Even for a non-exhaustive test, manually recording the constants we expect to get from any combination of (bitstring, i, j) does not seem like the best solution.

I imagine we can use the fact that bit strings map to unsigned integers and do some arithmetic to compare the return value of bits to bitstring.

Any help with vocabulary or classifying this validation problem would be appreciated, too.

Technical side note: My uncertainty lies in whether the bit manipulations are being performed correctly, since the bit substring does not necessarily begin or end on a byte boundary.

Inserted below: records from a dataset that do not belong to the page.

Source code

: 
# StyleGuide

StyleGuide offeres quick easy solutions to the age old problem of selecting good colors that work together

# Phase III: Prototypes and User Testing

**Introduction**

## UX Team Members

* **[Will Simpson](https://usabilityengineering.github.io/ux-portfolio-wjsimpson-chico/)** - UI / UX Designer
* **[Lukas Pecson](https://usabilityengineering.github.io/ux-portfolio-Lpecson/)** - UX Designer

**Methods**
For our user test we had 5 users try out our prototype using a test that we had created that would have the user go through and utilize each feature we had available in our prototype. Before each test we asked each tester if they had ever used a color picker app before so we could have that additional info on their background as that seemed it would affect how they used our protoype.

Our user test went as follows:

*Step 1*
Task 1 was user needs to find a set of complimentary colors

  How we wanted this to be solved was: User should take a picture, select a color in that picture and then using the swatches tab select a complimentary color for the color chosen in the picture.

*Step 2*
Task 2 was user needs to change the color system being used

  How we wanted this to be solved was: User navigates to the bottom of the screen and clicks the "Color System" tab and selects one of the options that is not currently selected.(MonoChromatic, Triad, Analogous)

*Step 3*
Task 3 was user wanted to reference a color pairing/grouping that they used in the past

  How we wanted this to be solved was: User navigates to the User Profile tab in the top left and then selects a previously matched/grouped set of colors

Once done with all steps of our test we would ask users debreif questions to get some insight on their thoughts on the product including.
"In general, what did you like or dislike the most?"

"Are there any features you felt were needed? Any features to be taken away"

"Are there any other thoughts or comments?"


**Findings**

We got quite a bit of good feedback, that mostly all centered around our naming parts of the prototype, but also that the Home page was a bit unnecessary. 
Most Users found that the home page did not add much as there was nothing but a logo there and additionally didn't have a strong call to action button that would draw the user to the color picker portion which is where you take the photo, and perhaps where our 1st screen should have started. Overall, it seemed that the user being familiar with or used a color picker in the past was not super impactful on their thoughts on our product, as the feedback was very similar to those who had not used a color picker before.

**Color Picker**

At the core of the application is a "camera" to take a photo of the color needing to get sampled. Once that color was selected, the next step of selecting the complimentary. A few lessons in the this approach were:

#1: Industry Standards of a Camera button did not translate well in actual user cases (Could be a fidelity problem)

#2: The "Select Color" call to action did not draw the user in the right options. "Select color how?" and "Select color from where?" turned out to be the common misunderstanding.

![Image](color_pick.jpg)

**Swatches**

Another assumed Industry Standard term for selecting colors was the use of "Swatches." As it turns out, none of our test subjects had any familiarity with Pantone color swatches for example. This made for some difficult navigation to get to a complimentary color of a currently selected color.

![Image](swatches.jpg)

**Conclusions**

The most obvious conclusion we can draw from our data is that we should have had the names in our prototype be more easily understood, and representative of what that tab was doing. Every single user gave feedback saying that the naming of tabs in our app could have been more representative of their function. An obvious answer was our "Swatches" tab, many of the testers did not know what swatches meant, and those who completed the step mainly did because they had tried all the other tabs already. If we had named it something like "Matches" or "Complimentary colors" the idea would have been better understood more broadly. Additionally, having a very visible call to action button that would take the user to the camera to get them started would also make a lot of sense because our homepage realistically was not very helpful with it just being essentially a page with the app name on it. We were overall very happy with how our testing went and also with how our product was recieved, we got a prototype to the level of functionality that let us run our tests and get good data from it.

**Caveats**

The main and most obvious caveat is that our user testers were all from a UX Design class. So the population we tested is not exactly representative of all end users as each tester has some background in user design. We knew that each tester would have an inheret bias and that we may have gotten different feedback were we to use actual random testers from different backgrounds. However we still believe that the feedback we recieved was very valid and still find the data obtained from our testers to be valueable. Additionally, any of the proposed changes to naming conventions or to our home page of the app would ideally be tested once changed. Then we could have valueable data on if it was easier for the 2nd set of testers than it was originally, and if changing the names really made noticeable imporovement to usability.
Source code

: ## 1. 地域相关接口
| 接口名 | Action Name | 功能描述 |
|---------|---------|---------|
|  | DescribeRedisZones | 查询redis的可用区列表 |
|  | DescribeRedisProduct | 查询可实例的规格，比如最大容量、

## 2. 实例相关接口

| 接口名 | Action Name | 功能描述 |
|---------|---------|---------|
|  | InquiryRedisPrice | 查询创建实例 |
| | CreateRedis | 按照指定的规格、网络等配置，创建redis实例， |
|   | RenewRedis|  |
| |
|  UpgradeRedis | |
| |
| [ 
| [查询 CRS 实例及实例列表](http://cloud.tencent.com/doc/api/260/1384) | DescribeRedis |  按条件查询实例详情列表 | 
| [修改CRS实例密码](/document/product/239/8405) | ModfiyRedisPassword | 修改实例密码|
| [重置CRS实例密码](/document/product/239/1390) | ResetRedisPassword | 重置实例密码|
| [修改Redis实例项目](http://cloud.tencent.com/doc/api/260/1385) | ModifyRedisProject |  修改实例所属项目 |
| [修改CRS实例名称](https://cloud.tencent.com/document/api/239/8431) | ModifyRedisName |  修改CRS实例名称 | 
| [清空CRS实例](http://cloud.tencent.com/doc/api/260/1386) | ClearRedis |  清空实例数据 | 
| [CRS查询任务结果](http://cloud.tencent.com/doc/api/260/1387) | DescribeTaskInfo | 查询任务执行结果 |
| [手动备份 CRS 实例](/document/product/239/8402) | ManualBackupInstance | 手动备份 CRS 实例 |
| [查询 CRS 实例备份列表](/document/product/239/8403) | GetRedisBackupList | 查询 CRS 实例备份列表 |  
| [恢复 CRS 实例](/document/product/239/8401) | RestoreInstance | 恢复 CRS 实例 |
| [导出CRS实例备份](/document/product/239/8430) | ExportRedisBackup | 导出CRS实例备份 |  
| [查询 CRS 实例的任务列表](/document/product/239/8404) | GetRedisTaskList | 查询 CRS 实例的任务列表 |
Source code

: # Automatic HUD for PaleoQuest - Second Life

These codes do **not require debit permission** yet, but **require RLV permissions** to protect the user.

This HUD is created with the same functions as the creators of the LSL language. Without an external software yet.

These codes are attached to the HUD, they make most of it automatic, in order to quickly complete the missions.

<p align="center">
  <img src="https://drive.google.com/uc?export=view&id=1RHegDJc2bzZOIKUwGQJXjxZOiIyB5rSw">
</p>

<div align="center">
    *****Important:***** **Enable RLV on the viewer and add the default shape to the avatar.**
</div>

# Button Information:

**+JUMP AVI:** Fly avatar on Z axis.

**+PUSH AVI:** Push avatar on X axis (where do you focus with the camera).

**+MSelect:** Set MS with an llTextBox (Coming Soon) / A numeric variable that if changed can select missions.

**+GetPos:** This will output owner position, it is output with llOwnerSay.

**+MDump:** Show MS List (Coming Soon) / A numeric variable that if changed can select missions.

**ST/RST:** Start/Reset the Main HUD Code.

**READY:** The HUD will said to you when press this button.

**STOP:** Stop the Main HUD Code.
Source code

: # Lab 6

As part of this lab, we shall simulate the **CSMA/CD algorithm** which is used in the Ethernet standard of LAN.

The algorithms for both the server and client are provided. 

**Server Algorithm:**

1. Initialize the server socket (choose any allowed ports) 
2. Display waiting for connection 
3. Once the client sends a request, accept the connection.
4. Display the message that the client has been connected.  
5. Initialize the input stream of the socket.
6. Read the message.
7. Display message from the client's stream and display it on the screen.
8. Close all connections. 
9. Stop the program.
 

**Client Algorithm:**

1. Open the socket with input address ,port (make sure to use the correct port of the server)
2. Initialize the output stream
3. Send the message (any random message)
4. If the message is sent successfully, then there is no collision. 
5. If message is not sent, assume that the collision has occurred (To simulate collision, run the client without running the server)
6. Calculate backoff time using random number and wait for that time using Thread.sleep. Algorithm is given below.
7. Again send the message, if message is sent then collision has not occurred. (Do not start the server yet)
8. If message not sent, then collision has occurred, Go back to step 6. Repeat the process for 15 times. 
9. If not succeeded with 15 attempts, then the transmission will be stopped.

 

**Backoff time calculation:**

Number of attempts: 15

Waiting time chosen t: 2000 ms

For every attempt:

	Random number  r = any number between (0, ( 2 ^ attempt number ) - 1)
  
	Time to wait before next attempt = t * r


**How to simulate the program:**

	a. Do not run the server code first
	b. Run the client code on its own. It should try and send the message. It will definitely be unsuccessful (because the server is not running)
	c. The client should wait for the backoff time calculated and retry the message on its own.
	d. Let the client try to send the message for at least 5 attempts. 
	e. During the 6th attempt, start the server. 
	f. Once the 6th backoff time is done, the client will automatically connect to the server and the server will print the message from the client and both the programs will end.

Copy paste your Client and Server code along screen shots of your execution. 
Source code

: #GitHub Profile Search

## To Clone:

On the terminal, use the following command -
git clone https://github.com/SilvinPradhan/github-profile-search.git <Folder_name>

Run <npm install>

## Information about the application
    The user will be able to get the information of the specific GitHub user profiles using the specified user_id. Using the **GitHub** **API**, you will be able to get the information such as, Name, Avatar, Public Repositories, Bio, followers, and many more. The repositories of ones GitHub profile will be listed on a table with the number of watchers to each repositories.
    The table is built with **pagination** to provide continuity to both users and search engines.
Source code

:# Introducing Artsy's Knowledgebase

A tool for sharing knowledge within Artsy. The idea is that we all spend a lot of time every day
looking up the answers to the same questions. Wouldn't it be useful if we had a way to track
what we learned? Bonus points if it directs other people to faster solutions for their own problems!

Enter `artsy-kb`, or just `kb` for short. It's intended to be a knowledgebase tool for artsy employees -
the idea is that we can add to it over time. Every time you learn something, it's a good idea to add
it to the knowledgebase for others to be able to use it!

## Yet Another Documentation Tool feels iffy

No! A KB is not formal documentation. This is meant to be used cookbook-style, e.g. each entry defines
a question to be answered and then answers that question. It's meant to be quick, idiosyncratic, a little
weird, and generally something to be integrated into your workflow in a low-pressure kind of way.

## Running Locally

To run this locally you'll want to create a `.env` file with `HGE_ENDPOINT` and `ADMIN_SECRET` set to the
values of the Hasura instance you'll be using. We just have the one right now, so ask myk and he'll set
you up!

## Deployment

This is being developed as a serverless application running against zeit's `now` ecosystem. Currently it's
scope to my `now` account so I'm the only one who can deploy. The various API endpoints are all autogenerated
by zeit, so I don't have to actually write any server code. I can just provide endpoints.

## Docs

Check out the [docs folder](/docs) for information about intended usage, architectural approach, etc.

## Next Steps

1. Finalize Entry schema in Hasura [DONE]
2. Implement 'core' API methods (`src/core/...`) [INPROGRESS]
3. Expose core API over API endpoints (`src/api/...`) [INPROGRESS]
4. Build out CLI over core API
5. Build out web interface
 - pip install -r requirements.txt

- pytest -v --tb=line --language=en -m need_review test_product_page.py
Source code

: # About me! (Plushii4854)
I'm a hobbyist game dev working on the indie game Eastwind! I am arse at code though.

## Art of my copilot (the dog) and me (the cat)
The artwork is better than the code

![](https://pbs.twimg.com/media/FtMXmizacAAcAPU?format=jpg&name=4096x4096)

Another note: After a few edits I have realized the important question here is what are the different ways we can check that one bit string is a substring of another? But the original question has a broader scope so I will leave it as it is.

Answer 1

You test the function in the same way you test anything else: you identify some example inputs and the desired outputs, and you run the function on those inputs and see if it gives you the desired output. You can still do that despite "not falling on a byte boundary".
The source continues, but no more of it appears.